When her son first started going to George Washington High School, he kept his head down when he passed the murals. “When a kid walks into a school building you want them to feel like, Hey, keep your chin up. You can do this. It really affected me when he told me he doesn’t even look up at the murals anymore... because it’s painful, it’s hard. That could be our uncle, laying facedown...on the ground. Shirtless. Dead. Lifeless. That’s painful.”

The image of a dead Native American also reinforces the stereotype that all Native people are dead, or trapped in the past. “But to see it in a school hallway?” 

Anderson says teaching the history of slavery and genocide belongs in an intimate setting, like a classroom. And when people say Arnautoff was just “portraying history, as it was …” Anderson insists, “It’s telling our story from that settler-colonial perspective. And it does hurt. I know what my story is and that’s not it.”

You can never erase that harm from history, even with paint.

But whitewashing history never was the desire of people like Anderson, who want the murals painted over. It was about prioritizing the feelings of students of color. 

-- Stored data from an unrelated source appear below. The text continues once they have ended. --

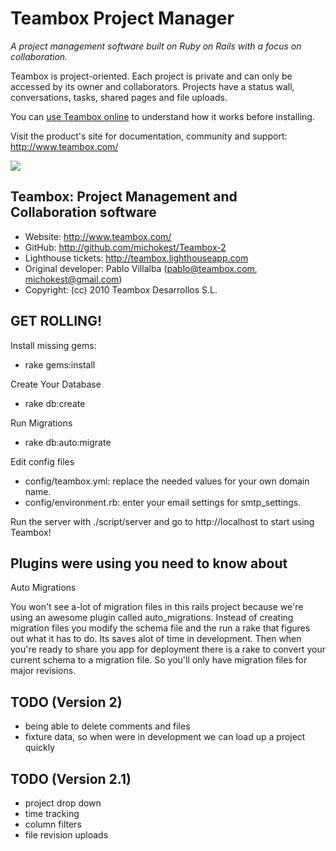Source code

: Teambox Project Manager
================================

*A project management software built on Ruby on Rails with a focus on collaboration.*

Teambox is project-oriented. Each project is private and can only be accessed by its owner and collaborators.
Projects have a status wall, conversations, tasks, shared pages and file uploads.

You can [use Teambox online](http://www.teambox.com/ "Teambox") to understand how it works before installing.

Visit the product's site for documentation, community and support: <http://www.teambox.com/>

<img src="http://blog.teambox.com/rails_features.jpg"/>

Teambox: Project Management and Collaboration software
-------

- Website: <http://www.teambox.com/>
- GitHub: <http://github.com/michokest/Teambox-2>
- Lighthouse tickets: <http://teambox.lighthouseapp.com>
- Original developer: Pablo Villalba (pablo@teambox.com, michokest@gmail.com)
- Copyright: (cc) 2010 Teambox Desarrollos S.L.


GET ROLLING!
-------

Install missing gems:

- rake gems:install

Create Your Database 

- rake db:create

Run Migrations

- rake db:auto:migrate

Edit config files

- config/teambox.yml: replace the needed values for your own domain name.
- config/environment.rb: enter your email settings for smtp_settings.

Run the server with ./script/server and go to http://localhost to start using Teambox!


Plugins were using you need to know about
-------

Auto Migrations

You won't see a-lot of migration files in this rails project because we're
using an awesome plugin called auto_migrations. Instead of creating migration
files you modify the schema file and the run a rake that figures out what it 
has to do. Its saves alot of time in development. Then when you're ready to
share you app for deployment there is a rake to convert your current schema
to a migration file. So you'll only have migration files for major revisions.

TODO (Version 2)
-----

* being able to delete comments and files
* fixture data, so when were in development we can load up a project quickly

TODO (Version 2.1)
-----

* project drop down
* time tracking
* column filters
* file revision uploads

Rick Prelinger is outside the mural viewing, taking it all in. He’s a professor at UC Santa Cruz and creator of the Prelinger archives. He thinks the support for saving the murals is coming from the wrong place. “It’s really disappointing how generaltionalized the group here is. That it’s mostly white lefties of a certain age like me who are just coming to terms with how emerging people are feeling about this. I just wish people were concerned with how students of color felt some years back.”

On August 13, the school board reversed its decision to paint over the murals. But it wasn’t motivated by a change of heart. Faauuga Moliga a school board member, said this before the final 4-3 vote: “We got school next week! how long is this gonna go? But this can not continue — I don’t wanna fight with you people. I’m not. We have kids, and I have staff and a district to support. And so as much as it breaks my heart to go the route that It’s my journey and my feelings and I have to deal with it.”

The board voted to cover the murals behind wooden panels. 

So preservationists can rest easy that the murals are safe. 

But that’s what everyone thought 30 years ago. The school board already covered the mural in the 1970s. And some old wounds just won’t heal. Amy Anderson isn’t giving up.

“Once I feel like I’m ready, just pick back up and start organizing again to figure out how we’re going to get that paint up there,” she says, tears rising. “it’s been hard work. And it’s been worth it because it’s for our students, it’s for our kids, it’s for future generations that we want to see the white walls.”